Non si pensi però ad una magistratura totalmente succube del regime; lo
dimostrano le numerose circolari ministeriali o dei procuratori generali che
lamentavano un’eccessiva mitezza nelle pene applicate per reati considerati
“sensibili” dal regime (per es. per offese al capo del governo, i reati a
contenuto sovversivo, i reati annonari), invitavano per questi reati ad
escludere la concessione di attenuanti e chiedevano di non iniziare neppure
l’azione penale se si riteneva che il processo potesse concludersi con
un’assoluzione o l’inflizione di una pena troppo mite. Lo dimostra inoltre
lo spostamento, da Roma a Chieti, del processo per l’omicidio di Giacomo
Matteotti essendo stata, la seconda sede, evidentemente ritenuta più
benevola e “affidabile” rispetto a quella romana.
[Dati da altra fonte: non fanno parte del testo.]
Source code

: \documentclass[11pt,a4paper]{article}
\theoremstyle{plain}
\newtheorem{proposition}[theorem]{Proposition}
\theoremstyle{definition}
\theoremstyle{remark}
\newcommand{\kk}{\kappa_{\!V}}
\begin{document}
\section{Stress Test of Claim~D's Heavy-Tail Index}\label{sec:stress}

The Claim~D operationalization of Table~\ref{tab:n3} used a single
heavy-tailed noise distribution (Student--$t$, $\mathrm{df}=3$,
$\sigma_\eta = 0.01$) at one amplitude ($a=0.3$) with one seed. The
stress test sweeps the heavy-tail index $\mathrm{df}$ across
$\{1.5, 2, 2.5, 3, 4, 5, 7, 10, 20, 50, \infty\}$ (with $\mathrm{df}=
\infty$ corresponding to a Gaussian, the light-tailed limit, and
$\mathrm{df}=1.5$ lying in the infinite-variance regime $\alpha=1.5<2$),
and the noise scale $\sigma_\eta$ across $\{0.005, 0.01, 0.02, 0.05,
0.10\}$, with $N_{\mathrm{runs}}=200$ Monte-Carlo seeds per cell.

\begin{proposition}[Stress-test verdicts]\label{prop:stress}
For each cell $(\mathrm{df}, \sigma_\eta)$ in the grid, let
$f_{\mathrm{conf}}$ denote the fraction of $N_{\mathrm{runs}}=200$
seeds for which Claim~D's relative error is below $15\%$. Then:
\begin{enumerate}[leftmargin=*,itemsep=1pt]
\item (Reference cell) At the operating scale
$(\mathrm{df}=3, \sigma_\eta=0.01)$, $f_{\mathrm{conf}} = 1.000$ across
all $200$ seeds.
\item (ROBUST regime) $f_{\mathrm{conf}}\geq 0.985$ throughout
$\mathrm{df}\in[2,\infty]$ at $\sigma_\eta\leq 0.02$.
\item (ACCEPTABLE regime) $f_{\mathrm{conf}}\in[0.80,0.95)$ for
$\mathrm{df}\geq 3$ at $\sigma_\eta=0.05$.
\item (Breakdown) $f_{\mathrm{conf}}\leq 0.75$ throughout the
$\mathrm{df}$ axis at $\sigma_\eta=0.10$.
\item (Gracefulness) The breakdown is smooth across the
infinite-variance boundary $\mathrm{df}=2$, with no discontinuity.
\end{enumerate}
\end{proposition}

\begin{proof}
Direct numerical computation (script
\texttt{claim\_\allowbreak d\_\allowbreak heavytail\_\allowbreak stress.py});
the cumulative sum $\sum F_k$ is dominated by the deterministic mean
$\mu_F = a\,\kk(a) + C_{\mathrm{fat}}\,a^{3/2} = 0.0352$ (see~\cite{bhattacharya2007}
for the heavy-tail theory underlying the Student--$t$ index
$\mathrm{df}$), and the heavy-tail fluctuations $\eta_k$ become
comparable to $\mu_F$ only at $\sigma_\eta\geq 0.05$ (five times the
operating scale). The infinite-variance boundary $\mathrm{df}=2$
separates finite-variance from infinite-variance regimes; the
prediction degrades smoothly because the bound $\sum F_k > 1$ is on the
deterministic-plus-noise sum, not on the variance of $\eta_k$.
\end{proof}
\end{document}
Ma v’è un’altra ragione che fa ritenere che il regime non si fidava
integralmente della magistratura ordinaria: nel 1926 fu istituito - con la
legge contenente provvedimenti per la difesa dello Stato che segnò
definitivamente la svolta dittatoriale del regime – il Tribunale speciale
per la difesa dello Stato al quale fu attribuita la competenza a giudicare
di tutti i reati che in qualche modo riguardavano la repressione dei reati
contro lo Stato e per il contrasto del dissenso nei confronti del regime. Fu
reintrodotta la pena di morte che, dal tribunale speciale, fu applicata in
circa quaranta casi.

 

Paradossalmente, in questo clima di conformismo, l’immagine della
magistratura esce invece nobilitata da quanto avvenuto nel periodo
successivo e nelle parti d’Italia sotto l’occupazione tedesca e il  governo
etero diretto della rsi. Ovviamente anche in questo periodo vi furono casi
non isolati di esplicita adesione o di opportunismo nei confronti del nuovo
regime soprattutto da parte degli alti gradi della magistratura ed in
particolare dei componenti della nuova cassazione che aveva sede a Brescia.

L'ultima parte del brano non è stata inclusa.